Examples: When was the article published? When was the video recorded? When did a
sensor take a measurement? This may range from rough time windows (e.g., month/year) to exact
timestamps (e.g., milliseconds or nanoseconds).
Where
The spatial or geographical location relevant to the data. This can be physical
(latitude/longitude), administrative (city, region), or even virtual (URL, IP address).
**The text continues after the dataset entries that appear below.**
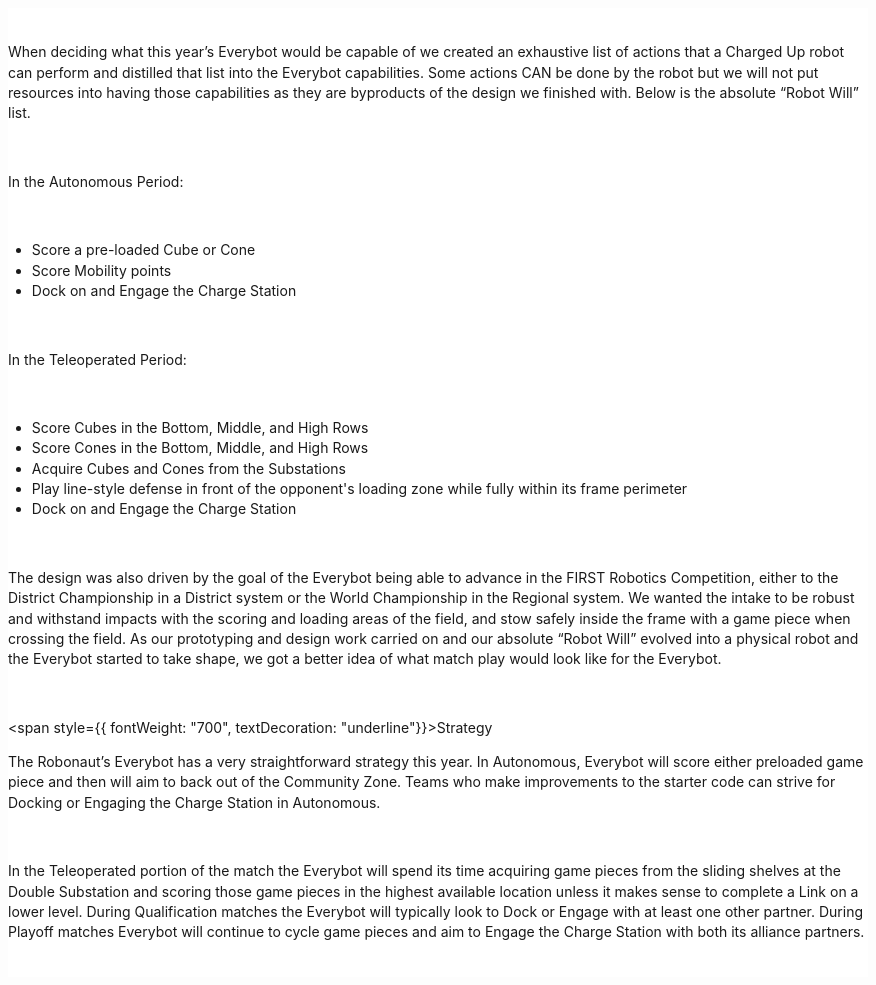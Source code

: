 <p><br /> </p>

When deciding what this year&rsquo;s Everybot would be capable of we created an exhaustive list of actions that a Charged Up robot can perform and distilled that list into the Everybot capabilities. Some actions CAN be done by the robot but we will not put resources into having those capabilities as they are byproducts of the design we finished with. Below is the absolute &ldquo;Robot Will&rdquo; list.

<p><br /> </p>

In the Autonomous Period:

<p><br /> </p>

<ul><li>Score a pre-loaded Cube or Cone</li><li>Score Mobility points</li><li>Dock on and Engage the Charge Station</li></ul>

<p><br /> </p>

In the Teleoperated Period:

<p><br /> </p>

<ul><li>Score Cubes in the Bottom, Middle, and High Rows</li><li>Score Cones in the Bottom, Middle, and High Rows</li><li>Acquire Cubes and Cones from the Substations</li><li>Play line-style defense in front of the opponent&#39;s loading zone while fully within its frame perimeter</li><li>Dock on and Engage the Charge Station</li></ul>

<p><br /> </p>

The design was also driven by the goal of the Everybot being able to advance in the FIRST Robotics Competition, either to the District Championship in a District system or the World Championship in the Regional system. We wanted the intake to be robust and withstand impacts with the scoring and loading areas of the field, and stow safely inside the frame with a game piece when crossing the field. As our prototyping and design work carried on and our absolute &ldquo;Robot Will&rdquo; evolved into a physical robot and the Everybot started to take shape, we got a better idea of what match play would look like for the Everybot.&nbsp;

<p><br /> </p>

<span style={{ fontWeight: "700", textDecoration: "underline"}}>Strategy</span>

The Robonaut&rsquo;s Everybot has a very straightforward strategy this year. In Autonomous, Everybot will score either preloaded game piece and then will aim to back out of the Community Zone. Teams who make improvements to the starter code can strive for Docking or Engaging the Charge Station in Autonomous.

<p><br /> </p>

In the Teleoperated portion of the match the Everybot will spend its time acquiring game pieces from the sliding shelves at the Double Substation and scoring those game pieces in the highest available location unless it makes sense to complete a Link on a lower level. During Qualification matches the Everybot will typically look to Dock or Engage with at least one other partner. During Playoff matches Everybot will continue to cycle game pieces and aim to Engage the Charge Station with both its alliance partners.

<div style={{pageBreakAfter: 'always'}}></div>

<p><br /> </p>
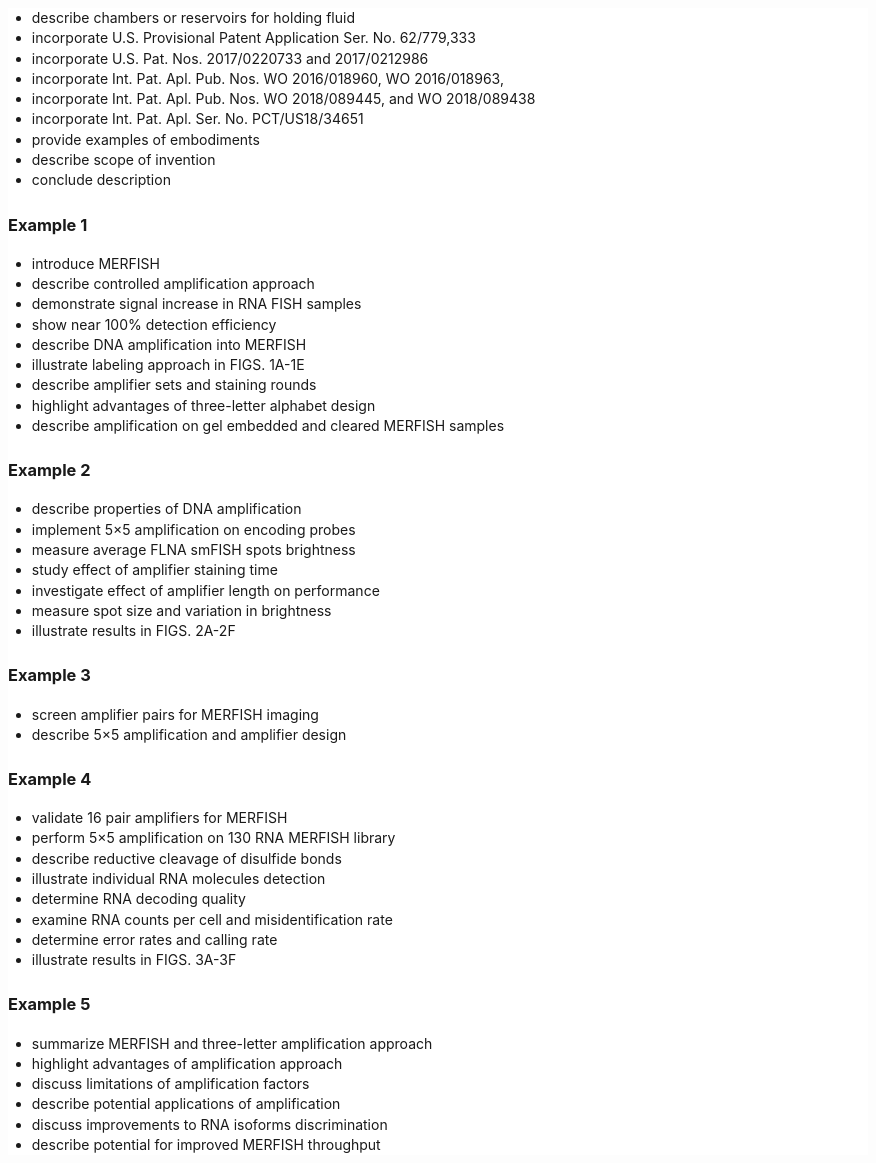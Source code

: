 - describe chambers or reservoirs for holding fluid
- incorporate U.S. Provisional Patent Application Ser. No. 62/779,333
- incorporate U.S. Pat. Nos. 2017/0220733 and 2017/0212986
- incorporate Int. Pat. Apl. Pub. Nos. WO 2016/018960, WO 2016/018963,
- incorporate Int. Pat. Apl. Pub. Nos. WO 2018/089445, and WO 2018/089438
- incorporate Int. Pat. Apl. Ser. No. PCT/US18/34651
- provide examples of embodiments
- describe scope of invention
- conclude description

### Example 1

- introduce MERFISH
- describe controlled amplification approach
- demonstrate signal increase in RNA FISH samples
- show near 100% detection efficiency
- describe DNA amplification into MERFISH
- illustrate labeling approach in FIGS. 1A-1E
- describe amplifier sets and staining rounds
- highlight advantages of three-letter alphabet design
- describe amplification on gel embedded and cleared MERFISH samples

### Example 2

- describe properties of DNA amplification
- implement 5×5 amplification on encoding probes
- measure average FLNA smFISH spots brightness
- study effect of amplifier staining time
- investigate effect of amplifier length on performance
- measure spot size and variation in brightness
- illustrate results in FIGS. 2A-2F

### Example 3

- screen amplifier pairs for MERFISH imaging
- describe 5×5 amplification and amplifier design

### Example 4

- validate 16 pair amplifiers for MERFISH
- perform 5×5 amplification on 130 RNA MERFISH library
- describe reductive cleavage of disulfide bonds
- illustrate individual RNA molecules detection
- determine RNA decoding quality
- examine RNA counts per cell and misidentification rate
- determine error rates and calling rate
- illustrate results in FIGS. 3A-3F

### Example 5

- summarize MERFISH and three-letter amplification approach
- highlight advantages of amplification approach
- discuss limitations of amplification factors
- describe potential applications of amplification
- discuss improvements to RNA isoforms discrimination
- describe potential for improved MERFISH throughput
Examples: Where was the photo taken? Where was the sensor located? Where was the
transaction processed?
Why
The reason or motivation behind the existence or analysis of the data. Understanding the "why" helps
frame the goals of the analysis.
Examples: Why was the event documented? Why is the analysis necessary? Was it to
monitor market behavior, analyze customer feedback, or understand social trends?
Which
This addresses the specific aspects or features of the data that are of interest. Often, not all
available data is relevant for analysis.
Examples: Which features are selected—height, population, brightness, or sentiment
score? Which subset of the data is relevant for a given model or query?
How
This concerns the methodology or tools used for collecting, processing, and analyzing the data. It
includes statistical methods, machine learning algorithms, data mining techniques, and the
instrumentation used.
Examples: How was the data collected—using what device or API? How was the sensor
calibrated? How is the data being processed—manual cleaning, automated parsing, or deep learning
models?
Precision and Granularity
It is important to recognize that not all W’s and H are captured with equal precision. The
granularity of data can vary significantly depending on the source or purpose.
Examples:
- Time may be recorded as a general date or down to nanoseconds, depending on the instrument.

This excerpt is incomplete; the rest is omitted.